◆ Directions ◆
Search the material for lines containing the word "that", and copy each one.

◆ Data section ◆
#####

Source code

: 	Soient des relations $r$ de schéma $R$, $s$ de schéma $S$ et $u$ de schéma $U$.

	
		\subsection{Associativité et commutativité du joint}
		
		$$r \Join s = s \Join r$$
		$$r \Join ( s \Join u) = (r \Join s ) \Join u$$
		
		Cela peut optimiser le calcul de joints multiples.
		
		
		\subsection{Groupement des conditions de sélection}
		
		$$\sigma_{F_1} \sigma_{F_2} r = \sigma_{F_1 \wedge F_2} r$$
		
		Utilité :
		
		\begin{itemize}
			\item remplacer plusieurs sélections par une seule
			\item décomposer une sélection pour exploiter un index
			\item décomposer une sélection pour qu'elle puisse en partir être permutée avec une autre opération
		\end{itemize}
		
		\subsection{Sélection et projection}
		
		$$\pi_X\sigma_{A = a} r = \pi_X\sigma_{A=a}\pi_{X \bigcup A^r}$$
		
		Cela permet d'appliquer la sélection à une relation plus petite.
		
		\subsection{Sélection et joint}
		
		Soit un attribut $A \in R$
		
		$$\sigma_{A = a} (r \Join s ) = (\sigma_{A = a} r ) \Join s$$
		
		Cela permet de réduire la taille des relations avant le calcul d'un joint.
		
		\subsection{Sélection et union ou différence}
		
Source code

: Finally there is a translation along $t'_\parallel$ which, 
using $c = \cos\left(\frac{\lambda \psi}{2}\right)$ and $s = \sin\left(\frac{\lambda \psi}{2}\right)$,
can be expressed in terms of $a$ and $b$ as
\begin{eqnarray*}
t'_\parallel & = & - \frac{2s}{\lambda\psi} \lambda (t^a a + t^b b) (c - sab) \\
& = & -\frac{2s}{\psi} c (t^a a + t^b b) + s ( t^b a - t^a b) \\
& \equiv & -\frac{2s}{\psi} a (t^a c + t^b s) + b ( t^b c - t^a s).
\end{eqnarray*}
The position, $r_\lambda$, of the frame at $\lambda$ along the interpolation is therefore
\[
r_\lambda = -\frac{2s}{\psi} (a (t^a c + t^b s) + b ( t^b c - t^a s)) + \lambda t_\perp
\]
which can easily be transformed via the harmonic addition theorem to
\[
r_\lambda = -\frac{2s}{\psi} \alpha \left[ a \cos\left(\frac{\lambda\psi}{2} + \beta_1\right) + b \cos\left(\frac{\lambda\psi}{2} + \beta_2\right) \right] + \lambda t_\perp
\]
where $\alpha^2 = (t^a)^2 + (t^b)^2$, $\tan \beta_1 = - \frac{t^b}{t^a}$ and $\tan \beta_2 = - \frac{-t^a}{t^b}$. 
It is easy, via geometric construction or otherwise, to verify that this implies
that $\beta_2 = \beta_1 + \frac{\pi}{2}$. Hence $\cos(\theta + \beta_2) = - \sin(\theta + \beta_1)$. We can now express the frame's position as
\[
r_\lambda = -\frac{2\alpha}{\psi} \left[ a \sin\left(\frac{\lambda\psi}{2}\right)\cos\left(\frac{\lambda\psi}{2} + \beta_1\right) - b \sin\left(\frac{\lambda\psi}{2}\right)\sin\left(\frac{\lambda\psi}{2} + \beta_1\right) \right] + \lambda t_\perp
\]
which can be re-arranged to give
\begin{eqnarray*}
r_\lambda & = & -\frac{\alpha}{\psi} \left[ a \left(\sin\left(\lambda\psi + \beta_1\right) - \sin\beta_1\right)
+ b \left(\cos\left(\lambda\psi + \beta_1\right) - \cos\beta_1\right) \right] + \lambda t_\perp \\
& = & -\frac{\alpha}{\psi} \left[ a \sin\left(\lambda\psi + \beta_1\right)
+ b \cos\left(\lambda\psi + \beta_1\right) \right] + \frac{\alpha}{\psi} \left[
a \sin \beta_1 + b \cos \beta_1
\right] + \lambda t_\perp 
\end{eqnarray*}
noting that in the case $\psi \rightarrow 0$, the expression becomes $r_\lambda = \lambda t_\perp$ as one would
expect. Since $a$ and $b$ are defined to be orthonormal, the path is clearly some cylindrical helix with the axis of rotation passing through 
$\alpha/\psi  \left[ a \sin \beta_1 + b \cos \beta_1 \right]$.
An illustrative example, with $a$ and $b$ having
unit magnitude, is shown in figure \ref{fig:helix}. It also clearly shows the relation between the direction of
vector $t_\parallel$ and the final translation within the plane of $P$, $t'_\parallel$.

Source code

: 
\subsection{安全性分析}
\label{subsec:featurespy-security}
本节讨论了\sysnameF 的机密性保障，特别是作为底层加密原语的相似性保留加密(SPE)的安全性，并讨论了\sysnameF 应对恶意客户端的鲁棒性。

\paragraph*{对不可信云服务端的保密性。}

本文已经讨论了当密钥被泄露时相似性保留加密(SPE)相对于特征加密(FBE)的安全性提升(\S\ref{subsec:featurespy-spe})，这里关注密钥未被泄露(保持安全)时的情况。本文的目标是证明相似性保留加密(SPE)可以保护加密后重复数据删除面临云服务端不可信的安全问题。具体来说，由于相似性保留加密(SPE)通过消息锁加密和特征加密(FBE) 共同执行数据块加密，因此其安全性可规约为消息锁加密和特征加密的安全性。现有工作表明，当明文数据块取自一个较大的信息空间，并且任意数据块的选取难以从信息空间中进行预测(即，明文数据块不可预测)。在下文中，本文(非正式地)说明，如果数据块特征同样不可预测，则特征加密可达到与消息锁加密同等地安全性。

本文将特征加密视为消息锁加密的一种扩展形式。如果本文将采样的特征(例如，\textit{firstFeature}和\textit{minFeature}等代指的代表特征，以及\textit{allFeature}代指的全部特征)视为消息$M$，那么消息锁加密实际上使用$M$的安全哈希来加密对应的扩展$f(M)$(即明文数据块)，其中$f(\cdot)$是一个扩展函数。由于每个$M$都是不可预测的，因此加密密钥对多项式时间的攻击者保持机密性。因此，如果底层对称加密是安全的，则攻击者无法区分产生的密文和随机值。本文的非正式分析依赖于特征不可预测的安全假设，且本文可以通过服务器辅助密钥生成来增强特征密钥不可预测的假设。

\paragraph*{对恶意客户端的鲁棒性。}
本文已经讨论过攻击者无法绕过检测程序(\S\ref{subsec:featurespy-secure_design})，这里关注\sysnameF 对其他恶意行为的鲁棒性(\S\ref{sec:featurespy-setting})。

#####

◆ Response to this task ◆
It is easy, via geometric construction or otherwise, to verify that this implies
that $\beta_2 = \beta_1 + \frac{\pi}{2}$. Hence $\cos(\theta + \beta_2) = - \sin(\theta + \beta_1)$. We can now express the frame's position as
noting that in the case $\psi \rightarrow 0$, the expression becomes $r_\lambda = \lambda t_\perp$ as one would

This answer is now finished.